Certain court decisions are worth revisiting to ensure that they aren’t overlooked when facing complicated construction litigation matters. One such case is the decision in Frank’s Drilling and Blasting Inc. v. Isbester, 2015 ONSC 3581 (“Frank”). If you are an owner or contractor, Frank could have a significant impact on your business since, arguably, the decision may have equipped contractors, subcontractors, and suppliers with an enhanced tool to pursue claims that may otherwise be statute-barred. For years, contractors, sub-contractors and suppliers have relied on the trust provisions in the Ontario Construction Lien Act (“CLA”) to collect on unpaid invoices. The breach of trust remedy is, and remains, an effective tool to sue not only the company that owes the money, but also those individuals in control of that company, such as its officers and directors.

Historically, the start of the limitation period for breach of trust claims was the same as it was for breach of contract claims. Frank may have changed this. Although Frank is in the context of a motion to amend a statement of claim, the decision appears to stand for the proposition that the limitation period for breach of trust claims under the CLA does not begin to run until the beneficiary (i.e. the contractor/subcontractor or supplier) first discovers or ought to have discovered that funds were received by the trustee (i.e. the party that owes funds to the contractor/subcontractor or supplier beneficiary).

Once a beneficiary of a construction trust knows, or ought to have known, of facts that are believed to result in a claim for breach of trust, the beneficiary has two years from that moment to start a law suit. In some of the cases that were decided before Frank, the general view was that in a breach of trust case, the limitation period begins to run as of the date that a properly rendered invoice was due. In Frank, both the plaintiff’s last day of work on site and, more importantly, the last payment received by the defendant was in November 2012.  The plaintiff’s motion to add a party to the action for breach of trust was not issued until April 9, 2015 (well over 2 years later). The court rejected the defendant’s argument that the two-year limitation period commenced in November 2012 when the plaintiff last worked at the project site. Instead, the court focused on the date that the plaintiff first discovered that monies were received by the defendant in late June 2013 even though, according to the defendant, the monies were received in November 2012.

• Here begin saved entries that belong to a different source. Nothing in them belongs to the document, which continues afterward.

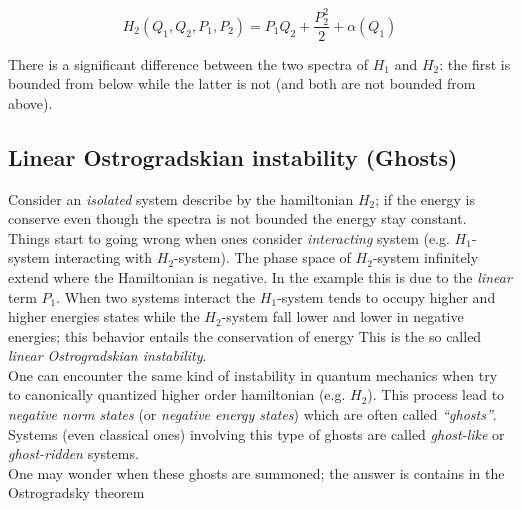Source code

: \begin{equation} \label{eq: second-order_motion_eq_ham}
  H_2(Q_1, Q_2, P_1, P_2) = P_1Q_2 + \frac{P_2^2}{2} + \alpha(Q_1)
\end{equation}

There is a significant difference between the two spectra of $H_1$ and $H_2$:
the first is bounded from below while the latter is not (and both are not
bounded from above).


\subsection{Linear Ostrogradskian instability (Ghosts)}
Consider an \emph{isolated} system describe by the hamiltonian $H_2$; if the
energy is conserve even though the spectra is not bounded the energy stay
constant. Things start to going wrong when ones consider \emph{interacting}
system (e.g. $H_1$-system interacting with $H_2$-system). The phase space of
$H_2$-system infinitely extend where the Hamiltonian is negative. In the example
this is due to the \emph{linear} term $P_1$. When two systems interact the
$H_1$-system tends to occupy higher and higher energies states while the
$H_2$-system fall lower and lower in negative energies; this behavior entails
the conservation of energy %
This is the so called \emph{linear Ostrogradskian instability}. \\

One can encounter the same kind of instability in quantum mechanics when try to
canonically quantized higher order hamiltonian (e.g. $H_2$). This process lead
to \emph{negative norm states} (or \emph{negative energy states}) which are
often called \emph{``ghosts''}. Systems (even classical ones) involving this
type of ghosts are called \emph{ghost-like} or \emph{ghost-ridden} systems. \\

One may wonder when these ghosts are summoned; the answer is contains in the
Ostrogradsky theorem %

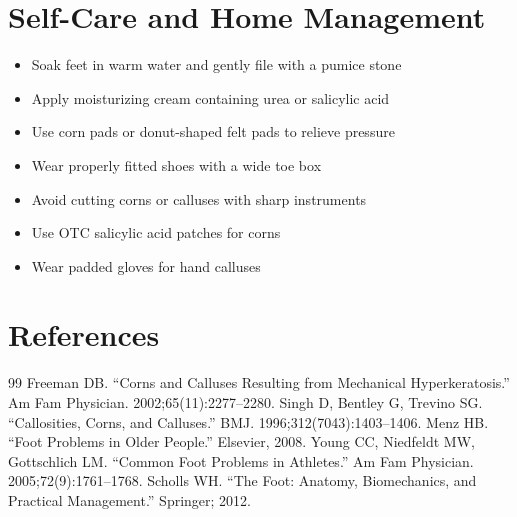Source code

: \section*{Self-Care and Home Management}
\begin{itemize}
\item Soak feet in warm water and gently file with a pumice stone
\item Apply moisturizing cream containing urea or salicylic acid
\item Use corn pads or donut-shaped felt pads to relieve pressure
\item Wear properly fitted shoes with a wide toe box
\item Avoid cutting corns or calluses with sharp instruments
\item Use OTC salicylic acid patches for corns
\item Wear padded gloves for hand calluses
\end{itemize}

\section*{References}
\begin{thebibliography}{99}
 Freeman DB. ``Corns and Calluses Resulting from Mechanical Hyperkeratosis.'' Am Fam Physician. 2002;65(11):2277--2280.
 Singh D, Bentley G, Trevino SG. ``Callosities, Corns, and Calluses.'' BMJ. 1996;312(7043):1403--1406.
 Menz HB. ``Foot Problems in Older People.'' Elsevier, 2008.
 Young CC, Niedfeldt MW, Gottschlich LM. ``Common Foot Problems in Athletes.'' Am Fam Physician. 2005;72(9):1761--1768.
 Scholls WH. ``The Foot: Anatomy, Biomechanics, and Practical Management.'' Springer; 2012.
\end{thebibliography}
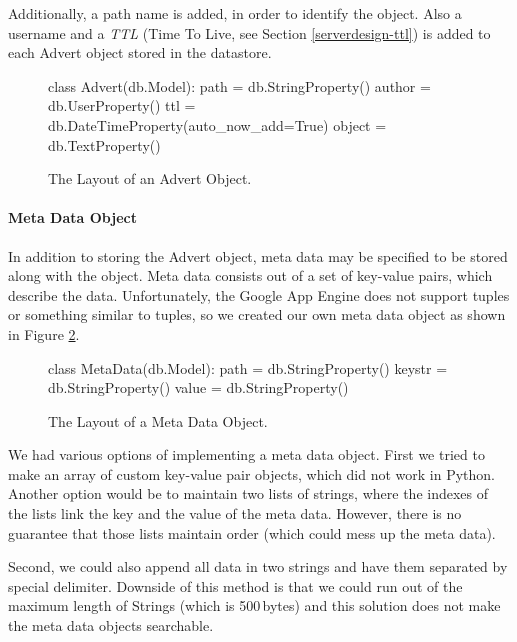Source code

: Additionally, a path name is added, in order to identify the object. Also a
username and a \emph{TTL} (Time To Live, see Section \ref{serverdesign-ttl}) is
added to each Advert object stored in the datastore.

\begin{figure}[ht] %
\begin{center}
\begin{code}
class Advert(db.Model):
  path   = db.StringProperty()
  author = db.UserProperty()
  ttl    = db.DateTimeProperty(auto_now_add=True)
  object = db.TextProperty() 
\end{code}
\caption{The Layout of an Advert Object.\label{serverdesign-advert-obj}}
\end{center}
\end{figure}

\paragraph{Meta Data Object}
In addition to storing the Advert object, meta data may be specified to be
stored along with the object. Meta data consists out of a set of key-value
pairs, which describe the data. Unfortunately, the Google App Engine does not
support tuples or something similar to tuples, so we created our own meta data
object as shown in Figure \ref{serverdesign-metadata-obj}.

\begin{figure}[ht] %
\begin{center}
\begin{code}
class MetaData(db.Model):
  path   = db.StringProperty()
  keystr = db.StringProperty()
  value  = db.StringProperty()
\end{code}
\caption{The Layout of a Meta Data Object.\label{serverdesign-metadata-obj}}
\end{center}
\end{figure}

We had various options of implementing a meta data object. First we tried to
make an array of custom key-value pair objects, which did not work in Python.
Another option would be to maintain two lists of strings, where the indexes of
the lists link the key and the value of the meta data. However, there is no
guarantee that those lists maintain order (which could mess up the meta data).

Second, we could also append all data in two strings and have them separated by
special delimiter. Downside of this method is that we could run out of the
maximum length of Strings (which is 500\,bytes) and this solution does not make
the meta data objects searchable. 

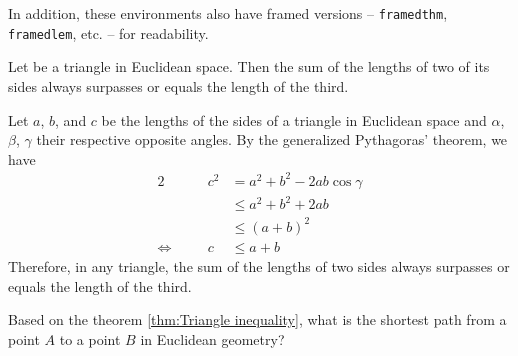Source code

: \documentclass[a4paper, 12pt]{report}
\begin{document}
In addition, these environments also have framed versions -- \texttt{framedthm}, \texttt{framedlem}, etc. -- for readability.

\begin{framedthm}\label{thm:Triangle inequality}
	Let be a triangle in Euclidean space. Then the sum of the lengths of two of its sides always surpasses or equals the length of the third.
\end{framedthm}

\begin{framedprf}
	Let $a$, $b$, and $c$ be the lengths of the sides of a triangle in Euclidean space and $\alpha$, $\beta$, $\gamma$ their respective opposite angles. By the generalized Pythagoras' theorem, we have
	\begin{alignat*}{2}
		&  & c^2 & = a^2 + b^2 - 2ab \cos\gamma \\
		&  &     & \leq a^2 + b^2 + 2ab         \\
		&  &     & \leq (a + b)^2               \\
		\Leftrightarrow \quad &  & c   & \leq a + b
	\end{alignat*}
	Therefore, in any triangle, the sum of the lengths of two sides always surpasses or equals the length of the third. \qedadd
\end{framedprf}

\begin{framedquest*}
	Based on the theorem \ref{thm:Triangle inequality}, what is the shortest path from a point $A$ to a point $B$ in Euclidean geometry?
\end{framedquest*}

   

\end{document}
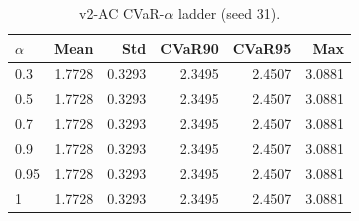 \begin{table}[H]
    \centering
    \caption{v2-AC CVaR-$\alpha$ ladder (seed 31).}
    \label{tab:v2_ac_alpha}
    \begin{tabular}{@{}lrrrrr@{}}
        \toprule
        $\alpha$ & Mean & Std & CVaR90 & CVaR95 & Max \\
        \midrule
        0.3 & 1.7728 & 0.3293 & 2.3495 & 2.4507 & 3.0881 \\
        0.5 & 1.7728 & 0.3293 & 2.3495 & 2.4507 & 3.0881 \\
        0.7 & 1.7728 & 0.3293 & 2.3495 & 2.4507 & 3.0881 \\
        0.9 & 1.7728 & 0.3293 & 2.3495 & 2.4507 & 3.0881 \\
        0.95 & 1.7728 & 0.3293 & 2.3495 & 2.4507 & 3.0881 \\
        1 & 1.7728 & 0.3293 & 2.3495 & 2.4507 & 3.0881 \\
        \bottomrule
    \end{tabular}
\end{table}
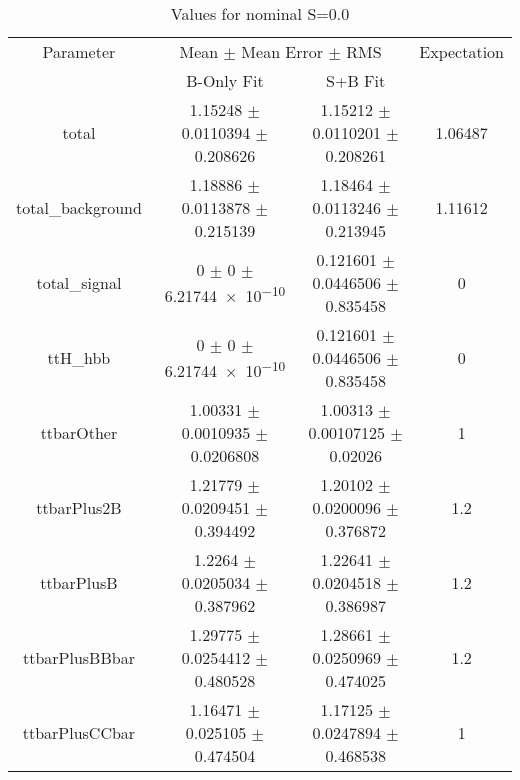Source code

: \begin{table}
\centering
\caption{Values for nominal S=0.0}
\begin{tabular}{cccc}
\toprule
Parameter & \multicolumn{2}{c}{Mean $\pm$ Mean Error $\pm$ RMS} & Expectation\\
 & B-Only Fit & S+B Fit & \\
\midrule
total & \num{1.15248} $\pm$ \num{0.0110394} $\pm$ \num{0.208626} & \num{1.15212} $\pm$ \num{0.0110201} $\pm$ \num{0.208261} & \num{1.06487}\\
total\_background & \num{1.18886} $\pm$ \num{0.0113878} $\pm$ \num{0.215139} & \num{1.18464} $\pm$ \num{0.0113246} $\pm$ \num{0.213945} & \num{1.11612}\\
total\_signal & \num{0} $\pm$ \num{0} $\pm$ \num{6.21744e-10} & \num{0.121601} $\pm$ \num{0.0446506} $\pm$ \num{0.835458} & \num{0}\\
ttH\_hbb & \num{0} $\pm$ \num{0} $\pm$ \num{6.21744e-10} & \num{0.121601} $\pm$ \num{0.0446506} $\pm$ \num{0.835458} & \num{0}\\
ttbarOther & \num{1.00331} $\pm$ \num{0.0010935} $\pm$ \num{0.0206808} & \num{1.00313} $\pm$ \num{0.00107125} $\pm$ \num{0.02026} & \num{1}\\
ttbarPlus2B & \num{1.21779} $\pm$ \num{0.0209451} $\pm$ \num{0.394492} & \num{1.20102} $\pm$ \num{0.0200096} $\pm$ \num{0.376872} & \num{1.2}\\
ttbarPlusB & \num{1.2264} $\pm$ \num{0.0205034} $\pm$ \num{0.387962} & \num{1.22641} $\pm$ \num{0.0204518} $\pm$ \num{0.386987} & \num{1.2}\\
ttbarPlusBBbar & \num{1.29775} $\pm$ \num{0.0254412} $\pm$ \num{0.480528} & \num{1.28661} $\pm$ \num{0.0250969} $\pm$ \num{0.474025} & \num{1.2}\\
ttbarPlusCCbar & \num{1.16471} $\pm$ \num{0.025105} $\pm$ \num{0.474504} & \num{1.17125} $\pm$ \num{0.0247894} $\pm$ \num{0.468538} & \num{1}\\
\bottomrule
\end{tabular}
\end{table}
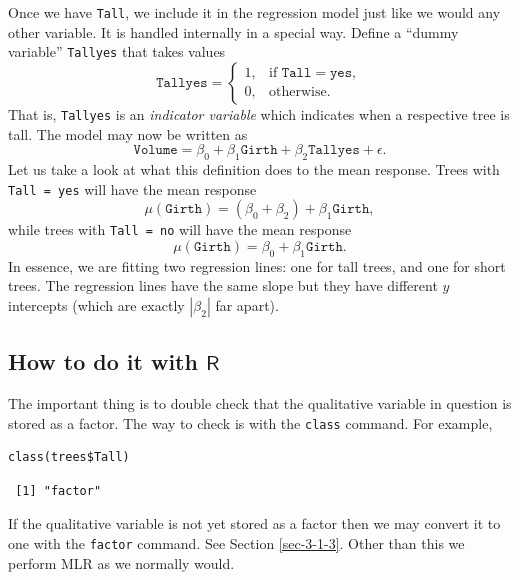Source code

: \documentclass[captions=tableheading]{scrbook}
\begin{document}
Once we have \texttt{Tall}, we include it in the regression model just like we would any other variable. It is handled internally in a special way. Define a ``dummy variable'' \texttt{Tallyes} that takes values
\begin{equation}
\mathtt{Tallyes}=
\begin{cases}
1, & \mbox{if }\mathtt{Tall}=\mathtt{yes},\\
0, & \mbox{otherwise.}
\end{cases}
\end{equation}
That is, \texttt{Tallyes} is an \emph{indicator variable} which indicates when a respective tree is tall. The model may now be written as 
\begin{equation}
\mathtt{Volume}=\beta_{0}+\beta_{1}\mathtt{Girth}+\beta_{2}\mathtt{Tallyes}+\epsilon.
\end{equation}
Let us take a look at what this definition does to the mean response. Trees with \texttt{Tall = yes} will have the mean response
\begin{equation}
\mu(\mathtt{Girth})=(\beta_{0}+\beta_{2})+\beta_{1}\mathtt{Girth},
\end{equation}
while trees with \texttt{Tall = no} will have the mean response
\begin{equation} 
\mu(\mathtt{Girth})=\beta_{0}+\beta_{1}\mathtt{Girth}.
\end{equation}
In essence, we are fitting two regression lines: one for tall trees, and one for short trees. The regression lines have the same slope but they have different \(y\) intercepts (which are exactly \(|\beta_{2}|\) far apart).
\subsection{How to do it with \(\mathsf{R}\)}
\label{sec-12-6-1}


The important thing is to double check that the qualitative variable in question is stored as a factor. The way to check is with the \texttt{class} command. For example,


\begin{verbatim}
class(trees$Tall)
\end{verbatim}

\begin{verbatim}
 [1] "factor"
\end{verbatim}

If the qualitative variable is not yet stored as a factor then we may convert it to one with the \texttt{factor} command. See Section \ref{sec-3-1-3}. Other than this we perform MLR as we normally would.
\end{document}
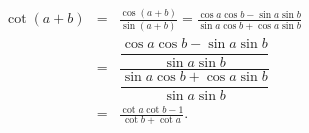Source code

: 
 \begin{eqnarray*}
 \cot (a+b) &=&\frac{\cos (a+b)}{\sin (a+b)}=\frac{\cos a\cos b-\sin a\sin b}{
 \sin a\cos b+\cos a\sin b} \\
 &=&\dfrac{\dfrac{\cos a\cos b-\sin a\sin b}{\sin a\sin b}}{\dfrac{\sin a\cos
 b+\cos a\sin b}{\sin a\sin b}} \\
 &=&\frac{\cot a\cot b-1}{\cot b+\cot a}.
 \end{eqnarray*}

Miller Thomson LLP has been successful in applying Frank, and in particular, in the context of a motion to strike a construction trust claim in the unreported decision of E-M Air v. JRN Holdings et al. In that case, the Court confirmed that a statute-barred contract claim does not preclude a breach of trust remedy, and that knowledge of receipt of funds is critical to triggering the clock for the limitation period in a breach of trust claim.

If you are an owner or general contractor and you believe that you have a valid defence to a breach of trust claim, you will want to ensure that you have not done anything to unintentionally delay the start date for the breach of trust limitation period. For example, if you receive a demand letter under section 39 of the CLA, you should respond as soon as possible to foreclose an argument from the claimant that, without the requested documents, it had no knowledge of when trust monies have been received. There may be other factors that impact the start date of the limitation period. One should always seek legal advice to determine how best to deal with a breach of trust claim.